**Your instructions:**
Pull out each line of the data that includes the word "中间用空格分隔".

**Supplied data:**
___

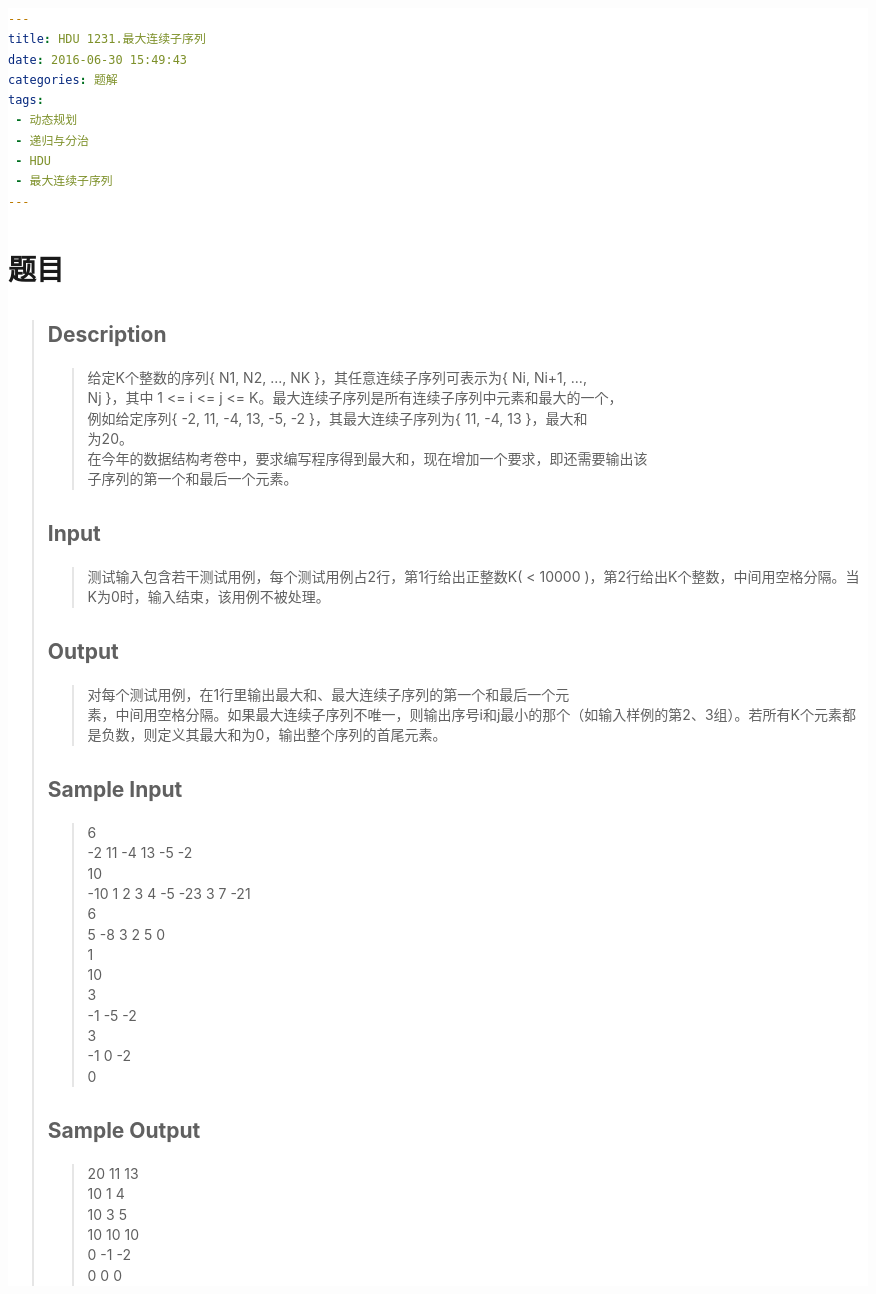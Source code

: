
```yaml
---
title: HDU 1231.最大连续子序列
date: 2016-06-30 15:49:43
categories: 题解
tags:
 - 动态规划
 - 递归与分治
 - HDU
 - 最大连续子序列
---
```

# 题目
> ## Description  
>> 给定K个整数的序列{ N1, N2, ..., NK }，其任意连续子序列可表示为{ Ni, Ni+1, ...,   
>> Nj }，其中 1 <= i <= j <= K。最大连续子序列是所有连续子序列中元素和最大的一个，   
>> 例如给定序列{ -2, 11, -4, 13, -5, -2 }，其最大连续子序列为{ 11, -4, 13 }，最大和   
>> 为20。   
>> 在今年的数据结构考卷中，要求编写程序得到最大和，现在增加一个要求，即还需要输出该   
>> 子序列的第一个和最后一个元素。   
>    
> ## Input  
>> 测试输入包含若干测试用例，每个测试用例占2行，第1行给出正整数K( < 10000 )，第2行给出K个整数，中间用空格分隔。当K为0时，输入结束，该用例不被处理。   
>    
> ## Output  
>> 对每个测试用例，在1行里输出最大和、最大连续子序列的第一个和最后一个元   
>> 素，中间用空格分隔。如果最大连续子序列不唯一，则输出序号i和j最小的那个（如输入样例的第2、3组）。若所有K个元素都是负数，则定义其最大和为0，输出整个序列的首尾元素。   
>    
> ## Sample Input  
>> 6  
>> -2 11 -4 13 -5 -2  
>> 10  
>> -10 1 2 3 4 -5 -23 3 7 -21  
>> 6  
>> 5 -8 3 2 5 0  
>> 1  
>> 10  
>> 3  
>> -1 -5 -2  
>> 3  
>> -1 0 -2  
>> 0   
>    
> ## Sample Output  
>> 20 11 13  
>> 10 1 4  
>> 10 3 5  
>> 10 10 10  
>> 0 -1 -2  
>> 0 0 0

___

**Answer box:**
>> 测试输入包含若干测试用例，每个测试用例占2行，第1行给出正整数K( < 10000 )，第2行给出K个整数，中间用空格分隔。当K为0时，输入结束，该用例不被处理。   
>> 素，中间用空格分隔。如果最大连续子序列不唯一，则输出序号i和j最小的那个（如输入样例的第2、3组）。若所有K个元素都是负数，则定义其最大和为0，输出整个序列的首尾元素。   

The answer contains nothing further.